Kendine ait müstakil bir eseri bulunmayan âşığın şiirleri, Kırşehir İlköğretim Müfettişi Muzaffer Ergün tarafından 1936 yılında bir araya getirilerek Toklumen’li Âşık Sait adlı kitapta toplanmıştır (Bulut 1983: 49).

Âşık Said’in şiirlerinde genel olarak Karacaoğlan havası sezilmektedir. Konuları işlerken yer yer şaşırtıcı olduğu gibi düşündürücü, beklenmeyen bağlantılar da kurmuştur.

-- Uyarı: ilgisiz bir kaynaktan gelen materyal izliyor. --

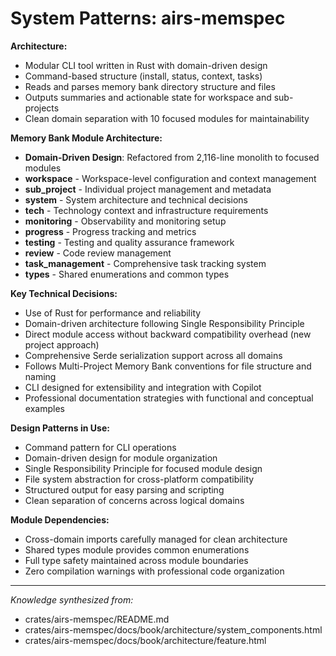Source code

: # System Patterns: airs-memspec

**Architecture:**
- Modular CLI tool written in Rust with domain-driven design
- Command-based structure (install, status, context, tasks)
- Reads and parses memory bank directory structure and files
- Outputs summaries and actionable state for workspace and sub-projects
- Clean domain separation with 10 focused modules for maintainability

**Memory Bank Module Architecture:**
- **Domain-Driven Design**: Refactored from 2,116-line monolith to focused modules
- **workspace** - Workspace-level configuration and context management
- **sub_project** - Individual project management and metadata
- **system** - System architecture and technical decisions
- **tech** - Technology context and infrastructure requirements
- **monitoring** - Observability and monitoring setup
- **progress** - Progress tracking and metrics
- **testing** - Testing and quality assurance framework
- **review** - Code review management
- **task_management** - Comprehensive task tracking system
- **types** - Shared enumerations and common types

**Key Technical Decisions:**
- Use of Rust for performance and reliability
- Domain-driven architecture following Single Responsibility Principle
- Direct module access without backward compatibility overhead (new project approach)
- Comprehensive Serde serialization support across all domains
- Follows Multi-Project Memory Bank conventions for file structure and naming
- CLI designed for extensibility and integration with Copilot
- Professional documentation strategies with functional and conceptual examples

**Design Patterns in Use:**
- Command pattern for CLI operations
- Domain-driven design for module organization
- Single Responsibility Principle for focused module design
- File system abstraction for cross-platform compatibility
- Structured output for easy parsing and scripting
- Clean separation of concerns across logical domains

**Module Dependencies:**
- Cross-domain imports carefully managed for clean architecture
- Shared types module provides common enumerations
- Full type safety maintained across module boundaries
- Zero compilation warnings with professional code organization

---

*Knowledge synthesized from:*
- crates/airs-memspec/README.md
- crates/airs-memspec/docs/book/architecture/system_components.html
- crates/airs-memspec/docs/book/architecture/feature.html
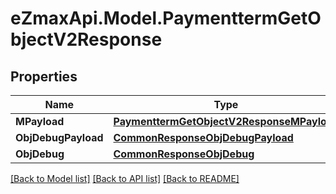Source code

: 
# eZmaxApi.Model.PaymenttermGetObjectV2Response

## Properties

Name | Type | Description | Notes
------------ | ------------- | ------------- | -------------
**MPayload** | [**PaymenttermGetObjectV2ResponseMPayload**](PaymenttermGetObjectV2ResponseMPayload.md) |  | 
**ObjDebugPayload** | [**CommonResponseObjDebugPayload**](CommonResponseObjDebugPayload.md) |  | [optional] 
**ObjDebug** | [**CommonResponseObjDebug**](CommonResponseObjDebug.md) |  | [optional] 

[[Back to Model list]](../README.md#documentation-for-models)
[[Back to API list]](../README.md#documentation-for-api-endpoints)
[[Back to README]](../README.md)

Bu yaratıcı kişiliğinin yanı sıra, bazı şiirlerinde de Âşık Edebiyatı’nın bilinen mazmunlarını alelade bir şekilde kullanmıştır. Yörede yerleşmiş söz ve deyimlere yer vererek duru bir dille ve samimi bir üslupla oluşturduğu şiirleri genellikle yedi ve on bir hecelidir. Şiirlerinde genellikle duraklara pek önem vermeyen şair, sırf vezin boşluklarını doldurmak için, yani hece sayısını tutturmak için “ben, sen, de, şu, bu, -dır, mı” gibi kelime, bağlaç ve ek kullanımına başvurmuştur. Said, şiirlerinde ağırlıklı olarak yarım kafiyeyi kullanmıştır. Bunun yanı sıra, diğer kafiye türlerine de başvurmuştur; ancak âşığın kafiyeye çok önem vermediği şiirlerinden anlaşılmaktadır. Çağdaşı olan pek şairin aksine, konu ve şekil bakımından divan şiirinden etkilenmemiştir. Şiirlerinde başlıca konuları gurbet, sıla, özlem, sevgi, doğa, askerlik, hastalık, ölüm ve dünyanın geçiciliği oluştururken âşık, çevresindeki olaylara karşı tepkisiz kalmamış, bu olaylar karşısındaki tavrını da ortaya koymuştur (Bulut 1983: 48-49; Obruk 1983: 31-36). Âşık Said, şiirine dair bu özellikler sayesinde Âşık Edebiyatı içerisinde önemli bir yer almış ve kendisinden sonra yetişen yöre âşıkların yanı sıra Çekiç Ali, Hacı Taşan ve özellikle de Neşet Ertaş gibi sanatçılara da ilham vermiştir. 

Kaynakça

Bulut, H. Vahit (1983). Kırşehir Halk Ozanları. Ankara: Filiz Yay.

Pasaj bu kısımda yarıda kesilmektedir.